DAN NEPSTAD: In an intact Amazon forest - a virgin forest - if it's a really dry year and the fire gets going, it's shin-high. You can step over it, and that means it doesn't register a lot of heat, and the satellites don't pick up that as an act of fire. The best way to know if a forest is burning is to see smoke coming out the top. So it's really hard to know how much of the virgin forests of the Amazon are catching fire. If they're open fires or fires burning damaged forests, they're much easier to spot, and that's most of what we're seeing this year.
CORNISH: Talk more about what we are seeing this year. How is it different from fires in the past?
NEPSTAD: Well, it's a big fire year. It's the biggest one in the last decade. A lot of the fires burning now are persistent, and that means that those are felled forests - the giant rainforest trees that have been cut down with chainsaws, allowed to dry, and now they're being burned in preparation for crops or pasture or whatever. A lot of smoke because there's so much tree biomass, a lot of energy, meaning that smoke goes really high into the atmosphere - and it can spread across entire regions.
CORNISH: You've written that the biggest threat to the Amazon is the large-scale displacement of scrub vegetation. What is that, and what does that mean in terms of the Amazon being exposed to more and more fires?
NEPSTAD: So what was deep, dense shade that kept the litter layer - the fuel layer - moist and difficult to burn is drying out, and there's a lot more of it. The next fire is much more intense.
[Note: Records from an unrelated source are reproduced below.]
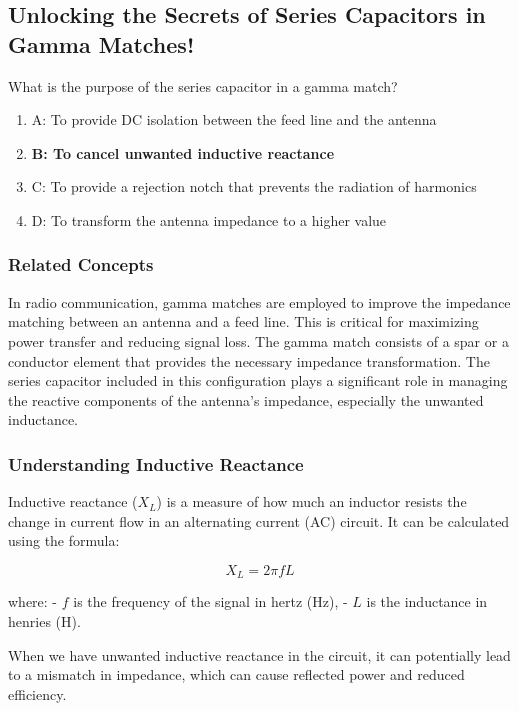 \subsection{Unlocking the Secrets of Series Capacitors in Gamma Matches!}

\begin{tcolorbox}[colback=gray!10, colframe=black, title=E9E04]
What is the purpose of the series capacitor in a gamma match? 
\begin{enumerate}[label=\Alph*)]
    \item A: To provide DC isolation between the feed line and the antenna
    \item \textbf{B: To cancel unwanted inductive reactance}
    \item C: To provide a rejection notch that prevents the radiation of harmonics
    \item D: To transform the antenna impedance to a higher value
\end{enumerate} \end{tcolorbox}

\subsubsection{Related Concepts}

In radio communication, gamma matches are employed to improve the impedance matching between an antenna and a feed line. This is critical for maximizing power transfer and reducing signal loss. The gamma match consists of a spar or a conductor element that provides the necessary impedance transformation. The series capacitor included in this configuration plays a significant role in managing the reactive components of the antenna's impedance, especially the unwanted inductance.

\subsubsection{Understanding Inductive Reactance}

Inductive reactance ($X_L$) is a measure of how much an inductor resists the change in current flow in an alternating current (AC) circuit. It can be calculated using the formula:

\[
X_L = 2 \pi f L
\]

where:
- \(f\) is the frequency of the signal in hertz (Hz),
- \(L\) is the inductance in henries (H).

When we have unwanted inductive reactance in the circuit, it can potentially lead to a mismatch in impedance, which can cause reflected power and reduced efficiency.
It kills more trees, and pretty soon, grasses and shrubs start to move into what was a pristine forest, and that's what I call this scrub vegetation. So that - eventually, you really can't recognize that that's a forest that was - never saw a chainsaw, but it's completely altered. That, for me, is the most worrisome long-term scenario for the Amazon.
CORNISH: What, then, is the solution? What steps can the Brazilian government take to protect the Amazon?
NEPSTAD: You know, I think there's a huge opportunity to solve this, and not just with dumping water or putting out fires. But to really come up with a systemic strategy that is long-term, we really need to shift from fire-prone systems, like extensive cattle, to more intensive forms that are tree-based so that the landholder will be more reluctant to use fire to manage their land and they'll invest more in fire prevention.
CORNISH: Before I let you go, I've heard over and over the last few days this idea that the Amazon is the lungs of the world. Is that a good way to think of it?
NEPSTAD: That's a little misleading. There's a lot of big, old trees, and they respire a lot. Just like people have to breathe in oxygen, those tree trunks also have to breathe in oxygen, and all of that dead wood, as it rots, is taking up oxygen- much better to focus on the Amazon as a cooling system for the planet. You know, really, every time a little droplet of water leaves a leaf and goes into vapor, it's absorbing energy and it's cooling things down. And the Amazon is so big that if we lose it, it's going to change the way air and energy move around the planet, and that means our climate will change. For me, that's something that really ties us to the health of the Amazon wherever we are on the planet.
CORNISH: That's Dan Nepstad. He's president and founder of the Earth Innovation Institute.
Thank you for explaining this to us.